* [REQUIREMENT]
What is needed is a faithful transcription of all the data below, pictures excluded.

Records excerpted from a collection
--*--
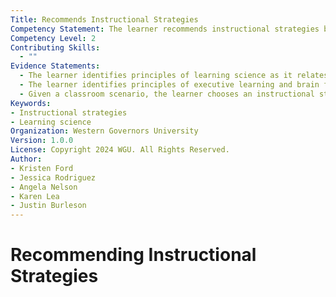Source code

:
 ```yaml
---
Title: Recommends Instructional Strategies
Competency Statement: The learner recommends instructional strategies based on principles of learning science that will positively impact learning.
Competency Level: 2
Contributing Skills:
  - ""
Evidence Statements:
  - The learner identifies principles of learning science as it relates to learning.
  - The learner identifies principles of executive learning and brain function as it relates to learning.
  - Given a classroom scenario, the learner chooses an instructional strategy based on principles of learning science.
Keywords:
- Instructional strategies
- Learning science
Organization: Western Governors University
Version: 1.0.0
License: Copyright 2024 WGU. All Rights Reserved.
Author:
- Kristen Ford
- Jessica Rodriguez
- Angela Nelson
- Karen Lea
- Justin Burleson
---
```

# Recommending Instructional Strategies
--*--
* [RESULT OF THE EXERCISE]
Source code

:
 ```yaml
---
Title: Recommends Instructional Strategies
Competency Statement: The learner recommends instructional strategies based on principles of learning science that will positively impact learning.
Competency Level: 2
Contributing Skills:
  - ""
Evidence Statements:
  - The learner identifies principles of learning science as it relates to learning.
  - The learner identifies principles of executive learning and brain function as it relates to learning.
  - Given a classroom scenario, the learner chooses an instructional strategy based on principles of learning science.
Keywords:
- Instructional strategies
- Learning science
Organization: Western Governors University
Version: 1.0.0
License: Copyright 2024 WGU. All Rights Reserved.
Author:
- Kristen Ford
- Jessica Rodriguez
- Angela Nelson
- Karen Lea
- Justin Burleson
---
```

# Recommending Instructional Strategies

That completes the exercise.